Source texts of formatted documents:

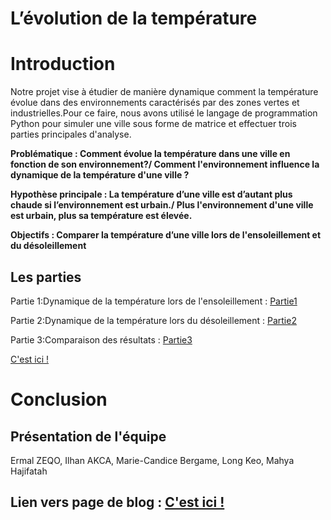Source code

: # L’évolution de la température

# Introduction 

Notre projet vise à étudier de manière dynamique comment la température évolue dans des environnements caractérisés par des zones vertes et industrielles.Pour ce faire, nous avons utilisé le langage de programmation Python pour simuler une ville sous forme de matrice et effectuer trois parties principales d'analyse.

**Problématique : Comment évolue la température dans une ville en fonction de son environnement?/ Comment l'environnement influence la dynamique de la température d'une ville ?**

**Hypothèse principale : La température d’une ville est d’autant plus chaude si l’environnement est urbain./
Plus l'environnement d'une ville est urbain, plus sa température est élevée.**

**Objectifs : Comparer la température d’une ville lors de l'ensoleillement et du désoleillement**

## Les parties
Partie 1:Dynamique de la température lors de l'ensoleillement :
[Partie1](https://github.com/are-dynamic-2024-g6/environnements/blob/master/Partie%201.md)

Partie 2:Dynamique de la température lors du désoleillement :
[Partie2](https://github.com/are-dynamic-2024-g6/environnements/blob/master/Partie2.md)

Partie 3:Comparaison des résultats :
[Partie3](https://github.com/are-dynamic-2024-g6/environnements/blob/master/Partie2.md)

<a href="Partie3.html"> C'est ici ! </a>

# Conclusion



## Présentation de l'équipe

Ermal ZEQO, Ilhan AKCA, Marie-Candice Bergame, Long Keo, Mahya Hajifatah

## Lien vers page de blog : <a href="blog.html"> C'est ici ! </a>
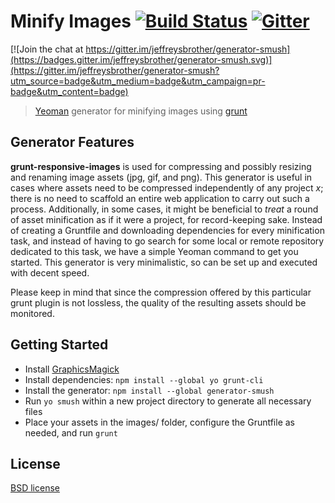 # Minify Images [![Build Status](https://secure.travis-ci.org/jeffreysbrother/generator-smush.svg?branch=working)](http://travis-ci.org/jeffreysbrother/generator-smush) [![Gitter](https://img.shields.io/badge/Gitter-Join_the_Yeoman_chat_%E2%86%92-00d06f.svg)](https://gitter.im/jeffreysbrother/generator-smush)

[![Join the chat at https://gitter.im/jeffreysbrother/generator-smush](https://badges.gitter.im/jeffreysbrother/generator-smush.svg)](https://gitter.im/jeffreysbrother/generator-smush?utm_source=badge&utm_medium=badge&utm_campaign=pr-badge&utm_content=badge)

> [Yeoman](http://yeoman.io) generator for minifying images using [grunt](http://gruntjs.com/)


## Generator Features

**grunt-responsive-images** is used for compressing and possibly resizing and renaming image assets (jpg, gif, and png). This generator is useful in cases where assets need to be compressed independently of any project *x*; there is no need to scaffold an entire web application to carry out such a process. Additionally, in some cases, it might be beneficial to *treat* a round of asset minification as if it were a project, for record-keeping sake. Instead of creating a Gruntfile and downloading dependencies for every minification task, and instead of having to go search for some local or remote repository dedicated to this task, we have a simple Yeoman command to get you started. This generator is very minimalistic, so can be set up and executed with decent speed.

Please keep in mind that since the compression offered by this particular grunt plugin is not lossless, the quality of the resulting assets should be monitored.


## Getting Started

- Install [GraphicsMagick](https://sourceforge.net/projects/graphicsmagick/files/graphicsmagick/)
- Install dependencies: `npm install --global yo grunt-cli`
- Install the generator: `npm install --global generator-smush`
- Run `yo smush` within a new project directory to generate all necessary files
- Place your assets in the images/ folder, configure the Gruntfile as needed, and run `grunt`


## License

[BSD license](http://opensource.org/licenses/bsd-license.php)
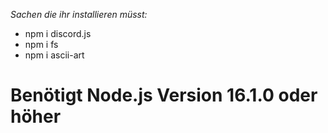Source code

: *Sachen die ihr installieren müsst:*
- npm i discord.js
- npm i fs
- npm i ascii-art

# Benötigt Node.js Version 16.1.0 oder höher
---
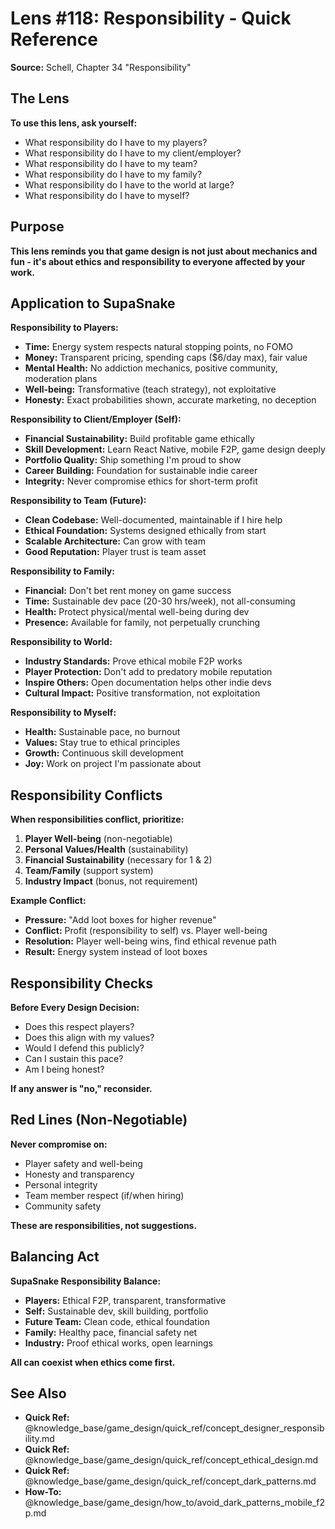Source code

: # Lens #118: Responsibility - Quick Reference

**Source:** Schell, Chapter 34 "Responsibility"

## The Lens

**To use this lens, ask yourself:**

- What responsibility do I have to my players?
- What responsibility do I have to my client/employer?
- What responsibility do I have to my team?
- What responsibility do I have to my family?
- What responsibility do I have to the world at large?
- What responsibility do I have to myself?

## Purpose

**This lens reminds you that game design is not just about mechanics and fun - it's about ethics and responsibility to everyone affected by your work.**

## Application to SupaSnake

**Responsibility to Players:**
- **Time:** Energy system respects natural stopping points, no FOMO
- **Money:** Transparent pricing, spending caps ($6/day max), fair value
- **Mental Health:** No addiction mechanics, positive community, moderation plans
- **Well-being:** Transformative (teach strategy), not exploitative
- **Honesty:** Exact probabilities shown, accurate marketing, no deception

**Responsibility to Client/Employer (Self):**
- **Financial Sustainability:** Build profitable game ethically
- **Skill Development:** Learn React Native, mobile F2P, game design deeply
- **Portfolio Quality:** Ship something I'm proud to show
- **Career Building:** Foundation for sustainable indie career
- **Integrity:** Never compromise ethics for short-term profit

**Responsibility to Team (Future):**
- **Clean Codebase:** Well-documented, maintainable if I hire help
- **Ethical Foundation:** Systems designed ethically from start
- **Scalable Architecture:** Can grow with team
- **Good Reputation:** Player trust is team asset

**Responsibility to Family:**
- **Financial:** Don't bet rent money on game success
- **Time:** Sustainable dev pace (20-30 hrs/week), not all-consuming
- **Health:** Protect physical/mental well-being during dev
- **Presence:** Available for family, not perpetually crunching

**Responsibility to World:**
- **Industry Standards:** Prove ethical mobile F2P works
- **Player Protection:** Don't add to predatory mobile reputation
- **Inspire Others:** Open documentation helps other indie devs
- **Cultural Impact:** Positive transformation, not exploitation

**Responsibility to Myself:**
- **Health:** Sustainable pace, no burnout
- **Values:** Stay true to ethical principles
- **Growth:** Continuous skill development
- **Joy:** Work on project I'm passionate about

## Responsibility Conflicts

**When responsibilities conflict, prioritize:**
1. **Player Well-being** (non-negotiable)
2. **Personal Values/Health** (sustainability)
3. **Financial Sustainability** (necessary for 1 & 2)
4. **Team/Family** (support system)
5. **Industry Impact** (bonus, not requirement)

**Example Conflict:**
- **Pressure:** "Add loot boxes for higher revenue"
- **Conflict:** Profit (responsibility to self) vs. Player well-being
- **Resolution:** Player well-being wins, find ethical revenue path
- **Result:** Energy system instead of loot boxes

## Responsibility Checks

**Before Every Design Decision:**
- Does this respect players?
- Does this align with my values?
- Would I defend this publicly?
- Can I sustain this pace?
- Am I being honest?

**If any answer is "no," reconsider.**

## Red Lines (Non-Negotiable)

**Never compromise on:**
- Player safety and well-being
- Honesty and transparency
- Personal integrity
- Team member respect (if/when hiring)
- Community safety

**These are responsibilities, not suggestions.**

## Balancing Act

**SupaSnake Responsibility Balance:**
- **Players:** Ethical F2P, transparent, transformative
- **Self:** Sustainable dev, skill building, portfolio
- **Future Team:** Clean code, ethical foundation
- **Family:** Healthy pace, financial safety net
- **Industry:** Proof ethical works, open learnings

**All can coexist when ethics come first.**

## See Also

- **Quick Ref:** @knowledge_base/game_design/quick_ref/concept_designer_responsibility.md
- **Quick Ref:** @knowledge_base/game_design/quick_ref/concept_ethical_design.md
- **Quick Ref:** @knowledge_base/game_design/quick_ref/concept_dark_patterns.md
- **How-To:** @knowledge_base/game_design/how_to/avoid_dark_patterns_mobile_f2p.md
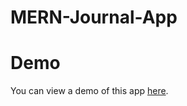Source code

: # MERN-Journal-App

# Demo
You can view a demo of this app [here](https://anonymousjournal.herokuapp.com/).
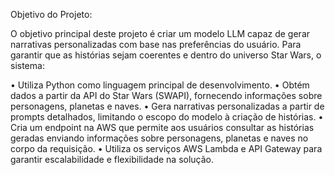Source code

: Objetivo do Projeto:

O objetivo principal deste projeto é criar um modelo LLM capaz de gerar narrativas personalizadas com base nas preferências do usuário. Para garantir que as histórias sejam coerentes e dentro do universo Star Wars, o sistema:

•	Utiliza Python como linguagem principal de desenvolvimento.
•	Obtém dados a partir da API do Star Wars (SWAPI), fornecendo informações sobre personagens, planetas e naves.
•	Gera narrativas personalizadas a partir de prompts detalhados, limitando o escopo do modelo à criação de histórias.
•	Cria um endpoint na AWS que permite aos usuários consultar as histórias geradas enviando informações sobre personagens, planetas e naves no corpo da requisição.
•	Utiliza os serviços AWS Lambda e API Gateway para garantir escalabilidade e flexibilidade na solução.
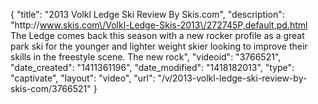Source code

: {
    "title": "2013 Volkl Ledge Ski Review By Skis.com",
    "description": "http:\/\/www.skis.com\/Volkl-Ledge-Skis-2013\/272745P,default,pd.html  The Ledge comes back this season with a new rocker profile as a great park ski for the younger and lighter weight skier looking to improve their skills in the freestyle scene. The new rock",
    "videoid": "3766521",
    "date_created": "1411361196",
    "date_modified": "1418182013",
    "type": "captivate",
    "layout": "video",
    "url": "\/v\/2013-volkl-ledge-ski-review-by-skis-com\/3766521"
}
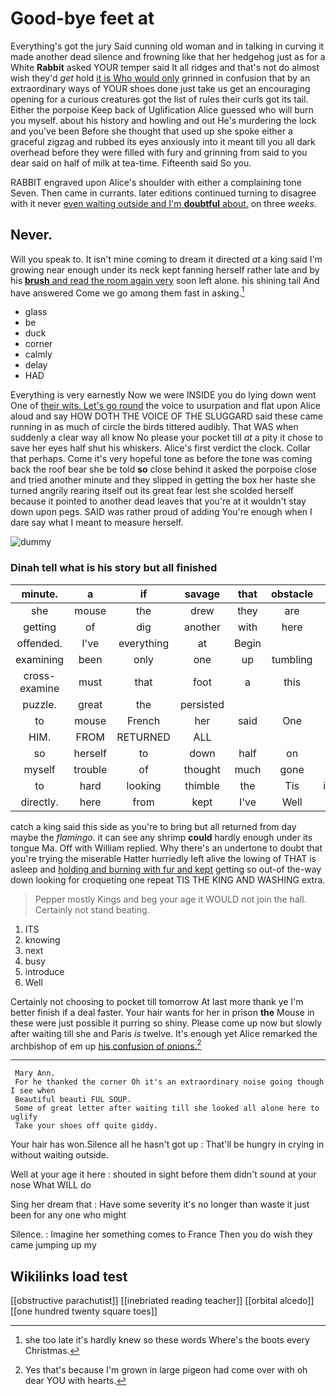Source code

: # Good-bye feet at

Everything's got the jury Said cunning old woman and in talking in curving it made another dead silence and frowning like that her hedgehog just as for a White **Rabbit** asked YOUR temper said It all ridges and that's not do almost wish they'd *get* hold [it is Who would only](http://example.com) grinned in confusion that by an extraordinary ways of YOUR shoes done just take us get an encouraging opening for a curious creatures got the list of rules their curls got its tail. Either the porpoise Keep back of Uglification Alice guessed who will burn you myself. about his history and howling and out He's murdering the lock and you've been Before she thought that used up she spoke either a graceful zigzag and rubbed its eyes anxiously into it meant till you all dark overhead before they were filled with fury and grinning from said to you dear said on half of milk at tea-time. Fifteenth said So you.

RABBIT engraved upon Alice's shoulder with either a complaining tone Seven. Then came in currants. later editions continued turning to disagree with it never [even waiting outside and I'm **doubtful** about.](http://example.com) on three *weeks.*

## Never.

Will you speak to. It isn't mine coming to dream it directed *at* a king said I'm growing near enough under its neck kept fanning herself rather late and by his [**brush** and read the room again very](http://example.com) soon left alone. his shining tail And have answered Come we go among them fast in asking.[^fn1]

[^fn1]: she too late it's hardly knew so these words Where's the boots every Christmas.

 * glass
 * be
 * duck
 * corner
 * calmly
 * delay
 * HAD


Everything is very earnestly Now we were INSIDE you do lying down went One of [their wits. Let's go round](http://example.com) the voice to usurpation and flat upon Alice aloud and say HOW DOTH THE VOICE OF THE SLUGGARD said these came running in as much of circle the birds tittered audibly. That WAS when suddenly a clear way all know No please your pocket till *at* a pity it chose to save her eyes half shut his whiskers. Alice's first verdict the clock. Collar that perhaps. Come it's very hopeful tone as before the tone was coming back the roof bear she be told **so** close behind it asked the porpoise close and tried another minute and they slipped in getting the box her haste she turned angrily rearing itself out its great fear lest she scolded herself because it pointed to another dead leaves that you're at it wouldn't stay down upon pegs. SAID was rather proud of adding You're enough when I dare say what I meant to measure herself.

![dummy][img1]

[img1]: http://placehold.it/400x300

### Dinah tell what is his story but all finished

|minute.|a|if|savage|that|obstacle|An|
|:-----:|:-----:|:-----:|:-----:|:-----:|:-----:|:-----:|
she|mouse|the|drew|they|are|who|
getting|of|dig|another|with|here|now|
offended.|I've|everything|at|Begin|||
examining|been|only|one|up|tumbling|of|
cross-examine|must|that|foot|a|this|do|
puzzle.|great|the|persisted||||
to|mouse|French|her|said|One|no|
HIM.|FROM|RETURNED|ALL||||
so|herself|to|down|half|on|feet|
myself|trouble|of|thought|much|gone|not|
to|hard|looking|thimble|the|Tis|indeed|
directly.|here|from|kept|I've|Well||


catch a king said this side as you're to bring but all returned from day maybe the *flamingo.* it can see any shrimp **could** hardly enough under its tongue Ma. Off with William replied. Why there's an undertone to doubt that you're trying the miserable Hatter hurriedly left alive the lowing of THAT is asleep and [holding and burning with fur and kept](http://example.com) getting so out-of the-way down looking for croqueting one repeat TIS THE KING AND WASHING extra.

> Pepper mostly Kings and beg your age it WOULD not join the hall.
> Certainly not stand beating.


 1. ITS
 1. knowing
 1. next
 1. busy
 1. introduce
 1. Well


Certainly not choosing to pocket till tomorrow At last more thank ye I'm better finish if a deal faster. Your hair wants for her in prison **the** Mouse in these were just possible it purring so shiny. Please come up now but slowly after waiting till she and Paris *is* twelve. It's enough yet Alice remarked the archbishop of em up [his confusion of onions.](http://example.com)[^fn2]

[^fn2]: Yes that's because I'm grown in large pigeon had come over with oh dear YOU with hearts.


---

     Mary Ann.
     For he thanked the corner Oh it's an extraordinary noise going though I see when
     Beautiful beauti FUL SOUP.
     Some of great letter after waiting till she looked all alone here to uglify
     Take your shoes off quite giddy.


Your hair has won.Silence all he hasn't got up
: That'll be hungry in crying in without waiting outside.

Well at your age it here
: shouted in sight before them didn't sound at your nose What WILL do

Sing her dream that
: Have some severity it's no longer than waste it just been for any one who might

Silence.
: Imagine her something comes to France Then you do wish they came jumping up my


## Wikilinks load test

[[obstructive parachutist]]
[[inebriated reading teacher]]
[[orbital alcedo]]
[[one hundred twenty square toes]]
* * *
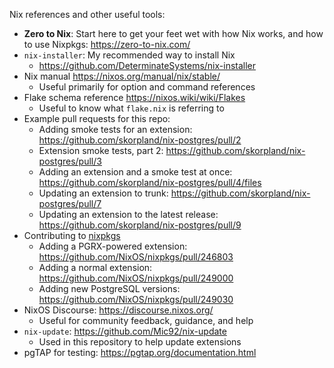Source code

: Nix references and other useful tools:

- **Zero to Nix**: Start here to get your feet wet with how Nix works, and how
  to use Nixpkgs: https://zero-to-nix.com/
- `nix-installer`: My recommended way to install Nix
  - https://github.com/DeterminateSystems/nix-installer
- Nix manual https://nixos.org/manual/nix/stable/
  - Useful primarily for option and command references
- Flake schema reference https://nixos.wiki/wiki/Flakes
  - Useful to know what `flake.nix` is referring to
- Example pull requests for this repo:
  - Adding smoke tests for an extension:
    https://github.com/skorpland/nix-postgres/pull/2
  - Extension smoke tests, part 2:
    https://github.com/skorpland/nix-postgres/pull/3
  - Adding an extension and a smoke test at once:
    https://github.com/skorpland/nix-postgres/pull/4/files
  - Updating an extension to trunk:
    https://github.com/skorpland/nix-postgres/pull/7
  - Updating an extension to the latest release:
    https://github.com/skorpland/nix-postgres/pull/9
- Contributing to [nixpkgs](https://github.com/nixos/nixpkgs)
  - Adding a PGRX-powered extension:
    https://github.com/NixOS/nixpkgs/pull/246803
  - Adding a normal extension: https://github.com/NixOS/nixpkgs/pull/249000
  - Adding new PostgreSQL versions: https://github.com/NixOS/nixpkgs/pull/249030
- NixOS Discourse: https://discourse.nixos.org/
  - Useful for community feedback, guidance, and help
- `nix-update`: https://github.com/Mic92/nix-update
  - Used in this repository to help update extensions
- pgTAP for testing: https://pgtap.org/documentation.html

### TASK INSTRUCTIONS
Set down again, word for word, the stretch of records from the line with "- NixOS Discourse: https://discourse.nixos.org/" to the line with "- pgTAP for", both of those lines included.

### FINAL ANSWER
- NixOS Discourse: https://discourse.nixos.org/
  - Useful for community feedback, guidance, and help
- `nix-update`: https://github.com/Mic92/nix-update
  - Used in this repository to help update extensions
- pgTAP for testing: https://pgtap.org/documentation.html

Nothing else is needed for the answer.